Posted on June 5, 2025 by Jake Kincer and Bryson Roberson
Global demand for reliable, affordable and clean energy is, as Secretary of Energy Chris Wright said, fundamentally about opportunity. The U.S. needs sufficient power to drive new AI demand and power our digital economy. In Poland, it’s about securing energy independence from Russia. In African countries, where 600 million people live without electricity, it's about fighting extreme poverty. The Trump Administration has strong ambitions to accelerate U.S. energy dominance, support energy security in our allies, and use energy to drive economic growth and prosperity in developing countries.
Yet, as the world works to deploy new energy infrastructure, the World Bank, one of the largest sources of infrastructure finance, is running on an outdated energy policy. Between a total ban on supporting nuclear energy and a broad reticence to support natural gas infrastructure, the World Bank should take a hard look at how its policies align with global trends. Luckily, after pressure from its largest shareholder (the United States), World Bank President Ajay Banga promised a revamp of the Bank’s energy policy.
This isn’t just about clean energy or development, but a U.S. strategic imperative. Despite its $40 billion energy and extractives portfolio, the Bank lacks any engagement on nuclear energy, leaving a vacuum filled by competitors like Russia and China, whose exploitative financing creates long-term dependencies. For example, in 2023, an Egyptian presidential advisor told a group of U.S. lawmakers and a ClearPath delegation that countries like hers want dependable energy financing and would welcome American or allied investment.
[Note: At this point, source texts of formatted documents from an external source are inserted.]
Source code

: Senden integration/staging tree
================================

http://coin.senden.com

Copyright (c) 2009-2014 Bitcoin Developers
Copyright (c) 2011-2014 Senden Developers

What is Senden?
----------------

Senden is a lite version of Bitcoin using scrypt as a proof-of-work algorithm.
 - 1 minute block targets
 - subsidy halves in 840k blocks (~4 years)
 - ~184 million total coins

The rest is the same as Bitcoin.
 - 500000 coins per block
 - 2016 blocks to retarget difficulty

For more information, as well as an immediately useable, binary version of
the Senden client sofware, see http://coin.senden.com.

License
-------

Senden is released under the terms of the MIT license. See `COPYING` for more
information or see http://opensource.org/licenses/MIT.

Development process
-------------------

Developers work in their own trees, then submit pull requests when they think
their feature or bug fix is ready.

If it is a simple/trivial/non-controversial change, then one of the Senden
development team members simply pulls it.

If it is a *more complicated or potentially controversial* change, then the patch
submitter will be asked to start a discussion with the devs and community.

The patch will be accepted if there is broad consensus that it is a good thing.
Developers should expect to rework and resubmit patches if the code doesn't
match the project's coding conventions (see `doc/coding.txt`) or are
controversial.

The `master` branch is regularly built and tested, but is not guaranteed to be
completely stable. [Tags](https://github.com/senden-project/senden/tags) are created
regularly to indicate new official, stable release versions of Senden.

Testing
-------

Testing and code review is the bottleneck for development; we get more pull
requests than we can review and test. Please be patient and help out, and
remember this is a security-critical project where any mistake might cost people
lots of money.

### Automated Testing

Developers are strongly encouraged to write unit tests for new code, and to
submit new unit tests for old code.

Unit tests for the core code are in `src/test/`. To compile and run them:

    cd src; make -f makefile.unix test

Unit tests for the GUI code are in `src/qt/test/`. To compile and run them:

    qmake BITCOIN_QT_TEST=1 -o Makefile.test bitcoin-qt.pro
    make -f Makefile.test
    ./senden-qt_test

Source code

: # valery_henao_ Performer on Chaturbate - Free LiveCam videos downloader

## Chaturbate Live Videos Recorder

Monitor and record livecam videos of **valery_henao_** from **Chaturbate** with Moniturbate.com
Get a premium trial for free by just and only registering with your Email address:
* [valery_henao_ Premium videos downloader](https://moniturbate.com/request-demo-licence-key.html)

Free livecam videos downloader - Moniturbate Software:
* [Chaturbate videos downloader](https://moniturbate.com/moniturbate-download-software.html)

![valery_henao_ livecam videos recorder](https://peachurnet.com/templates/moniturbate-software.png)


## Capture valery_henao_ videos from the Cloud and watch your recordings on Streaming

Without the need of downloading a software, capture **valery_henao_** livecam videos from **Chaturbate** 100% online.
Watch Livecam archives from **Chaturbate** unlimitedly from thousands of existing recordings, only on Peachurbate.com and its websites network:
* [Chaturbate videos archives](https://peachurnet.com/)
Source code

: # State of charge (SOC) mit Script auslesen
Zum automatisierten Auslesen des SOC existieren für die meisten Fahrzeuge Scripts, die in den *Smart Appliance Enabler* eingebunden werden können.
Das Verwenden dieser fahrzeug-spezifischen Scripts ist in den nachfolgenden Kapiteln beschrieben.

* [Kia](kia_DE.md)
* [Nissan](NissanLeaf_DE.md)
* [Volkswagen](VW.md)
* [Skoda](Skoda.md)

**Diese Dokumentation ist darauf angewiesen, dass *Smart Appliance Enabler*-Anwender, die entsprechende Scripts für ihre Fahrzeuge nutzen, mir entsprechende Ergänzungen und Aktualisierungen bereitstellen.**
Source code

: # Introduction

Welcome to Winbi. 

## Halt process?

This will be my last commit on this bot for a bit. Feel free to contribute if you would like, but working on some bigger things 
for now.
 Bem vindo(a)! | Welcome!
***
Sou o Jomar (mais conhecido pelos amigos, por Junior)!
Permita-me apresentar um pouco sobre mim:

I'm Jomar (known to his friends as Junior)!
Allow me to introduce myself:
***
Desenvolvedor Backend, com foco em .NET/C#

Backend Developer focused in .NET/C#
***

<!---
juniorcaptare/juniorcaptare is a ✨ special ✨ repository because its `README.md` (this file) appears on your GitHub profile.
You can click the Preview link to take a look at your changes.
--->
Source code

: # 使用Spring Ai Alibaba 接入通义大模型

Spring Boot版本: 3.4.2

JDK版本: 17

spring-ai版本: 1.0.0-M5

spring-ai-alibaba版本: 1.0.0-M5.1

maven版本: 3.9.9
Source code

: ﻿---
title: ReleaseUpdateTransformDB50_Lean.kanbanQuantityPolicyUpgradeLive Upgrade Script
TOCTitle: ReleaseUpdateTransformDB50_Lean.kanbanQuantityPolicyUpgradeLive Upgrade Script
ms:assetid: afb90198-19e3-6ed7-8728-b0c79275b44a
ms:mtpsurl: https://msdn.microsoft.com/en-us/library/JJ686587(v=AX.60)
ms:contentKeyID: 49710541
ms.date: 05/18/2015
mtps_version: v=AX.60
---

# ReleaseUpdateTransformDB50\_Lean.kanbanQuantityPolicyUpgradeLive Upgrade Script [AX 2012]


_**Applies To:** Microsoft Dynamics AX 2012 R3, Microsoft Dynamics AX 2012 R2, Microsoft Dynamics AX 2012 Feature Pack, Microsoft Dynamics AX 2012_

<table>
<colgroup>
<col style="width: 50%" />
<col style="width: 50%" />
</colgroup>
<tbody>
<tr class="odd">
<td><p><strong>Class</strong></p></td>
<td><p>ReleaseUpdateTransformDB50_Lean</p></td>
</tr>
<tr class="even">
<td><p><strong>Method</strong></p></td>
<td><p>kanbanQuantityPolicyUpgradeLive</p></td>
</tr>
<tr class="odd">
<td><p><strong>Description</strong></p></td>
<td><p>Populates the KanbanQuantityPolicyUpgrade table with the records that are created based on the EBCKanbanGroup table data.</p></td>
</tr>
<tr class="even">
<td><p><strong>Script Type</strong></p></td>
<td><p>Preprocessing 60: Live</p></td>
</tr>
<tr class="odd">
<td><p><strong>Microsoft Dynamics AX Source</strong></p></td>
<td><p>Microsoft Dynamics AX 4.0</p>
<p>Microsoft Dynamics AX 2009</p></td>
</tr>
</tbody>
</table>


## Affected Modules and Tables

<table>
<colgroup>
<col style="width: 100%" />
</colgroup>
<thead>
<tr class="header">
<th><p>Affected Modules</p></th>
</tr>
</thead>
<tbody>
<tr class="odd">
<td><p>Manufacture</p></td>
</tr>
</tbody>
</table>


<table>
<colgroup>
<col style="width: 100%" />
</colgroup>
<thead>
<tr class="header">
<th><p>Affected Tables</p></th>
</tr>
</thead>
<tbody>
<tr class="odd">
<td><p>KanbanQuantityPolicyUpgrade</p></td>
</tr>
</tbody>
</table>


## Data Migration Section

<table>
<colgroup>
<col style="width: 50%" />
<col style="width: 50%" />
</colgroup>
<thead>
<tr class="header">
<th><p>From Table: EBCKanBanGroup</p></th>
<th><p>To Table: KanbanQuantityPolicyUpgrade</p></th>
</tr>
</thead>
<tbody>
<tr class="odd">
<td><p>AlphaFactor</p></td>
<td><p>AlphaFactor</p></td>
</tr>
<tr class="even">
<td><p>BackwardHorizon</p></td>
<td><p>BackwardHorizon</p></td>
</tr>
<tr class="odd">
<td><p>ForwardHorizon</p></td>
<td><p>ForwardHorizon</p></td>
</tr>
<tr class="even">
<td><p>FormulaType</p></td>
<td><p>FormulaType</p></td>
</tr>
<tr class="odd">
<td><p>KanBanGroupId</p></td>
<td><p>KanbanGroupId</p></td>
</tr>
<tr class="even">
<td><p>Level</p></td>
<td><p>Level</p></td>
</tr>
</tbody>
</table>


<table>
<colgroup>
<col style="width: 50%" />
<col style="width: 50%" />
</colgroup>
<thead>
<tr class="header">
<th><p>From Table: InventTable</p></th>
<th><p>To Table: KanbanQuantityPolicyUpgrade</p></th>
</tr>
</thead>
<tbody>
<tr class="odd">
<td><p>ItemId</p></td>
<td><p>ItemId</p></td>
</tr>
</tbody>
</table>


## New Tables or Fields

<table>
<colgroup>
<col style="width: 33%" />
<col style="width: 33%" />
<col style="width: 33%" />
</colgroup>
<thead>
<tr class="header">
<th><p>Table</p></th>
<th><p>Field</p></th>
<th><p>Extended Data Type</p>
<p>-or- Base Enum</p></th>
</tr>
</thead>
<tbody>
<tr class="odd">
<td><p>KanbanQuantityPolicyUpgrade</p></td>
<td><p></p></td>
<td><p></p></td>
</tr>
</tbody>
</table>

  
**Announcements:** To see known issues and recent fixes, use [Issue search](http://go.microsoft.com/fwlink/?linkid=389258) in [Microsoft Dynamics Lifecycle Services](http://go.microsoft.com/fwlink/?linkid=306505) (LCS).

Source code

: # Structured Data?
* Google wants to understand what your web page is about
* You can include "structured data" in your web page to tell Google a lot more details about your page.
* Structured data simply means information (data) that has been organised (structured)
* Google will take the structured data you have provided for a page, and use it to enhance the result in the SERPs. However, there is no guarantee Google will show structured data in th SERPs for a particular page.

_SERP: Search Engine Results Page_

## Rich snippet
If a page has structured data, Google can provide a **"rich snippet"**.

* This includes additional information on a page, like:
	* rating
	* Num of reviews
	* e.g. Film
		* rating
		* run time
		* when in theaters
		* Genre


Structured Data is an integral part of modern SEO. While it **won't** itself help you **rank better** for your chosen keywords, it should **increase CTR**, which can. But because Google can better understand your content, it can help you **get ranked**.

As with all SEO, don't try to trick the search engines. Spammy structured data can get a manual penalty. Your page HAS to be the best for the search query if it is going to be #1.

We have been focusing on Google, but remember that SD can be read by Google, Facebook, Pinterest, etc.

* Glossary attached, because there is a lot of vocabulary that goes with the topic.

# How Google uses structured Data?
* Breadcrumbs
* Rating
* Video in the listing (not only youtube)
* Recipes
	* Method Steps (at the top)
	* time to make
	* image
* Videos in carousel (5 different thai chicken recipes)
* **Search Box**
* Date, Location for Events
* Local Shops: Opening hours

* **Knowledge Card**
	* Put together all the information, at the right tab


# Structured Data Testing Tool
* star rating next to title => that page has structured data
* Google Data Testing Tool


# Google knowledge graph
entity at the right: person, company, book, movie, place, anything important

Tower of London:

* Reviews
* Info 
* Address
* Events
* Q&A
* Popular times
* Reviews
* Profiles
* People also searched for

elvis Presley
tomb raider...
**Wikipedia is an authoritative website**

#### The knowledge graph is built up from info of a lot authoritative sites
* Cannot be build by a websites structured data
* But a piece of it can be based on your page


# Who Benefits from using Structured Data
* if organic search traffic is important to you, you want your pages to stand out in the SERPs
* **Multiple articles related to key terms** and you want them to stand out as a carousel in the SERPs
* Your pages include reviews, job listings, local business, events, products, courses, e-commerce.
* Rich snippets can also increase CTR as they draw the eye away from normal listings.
Instead, Egypt, a Major Non-NATO Ally of the U.S., selected Russia’s Rosatom to finance and construct its new nuclear plant, because there wasn’t another option.
This is a major market opportunity for the U.S. The American nuclear industry supports 250,000 jobs, and a recent Trump administration Executive Order set a goal of quadrupling U.S. nuclear capacity by 2050. The International Energy Agency projects that global investment in the nuclear sector could grow to over $100 billion annually by 2030. Capturing part of this market would align with the four executive orders aimed at reinvigorating the U.S. nuclear industry, and getting the World Bank engaged on nuclear energy would help enable this goal by providing more financing options to meet the growing demand around the world for new nuclear.
The first step for the World Bank could be a dedicated Nuclear Energy Trust Fund, a concept supported by bipartisan, bicameral legislation currently working its way through Congress. Such a trust fund would involve low total dollar amounts while helping the World Bank begin to build technological and analytical capacity on the burgeoning nuclear industry to advise its member countries better.
Regardless of whether or not the World Bank makes a policy change, the U.S. must be prepared to capitalize on this global market. This means strengthening America’s financing entities, such as the Export–Import Bank of the United States and the U.S. International Development Finance Corporation, which can promote U.S. exports. It also means ensuring that Department of Energy-supported demonstration programs are completed and that private industry can begin scaling up economically viable advanced reactors.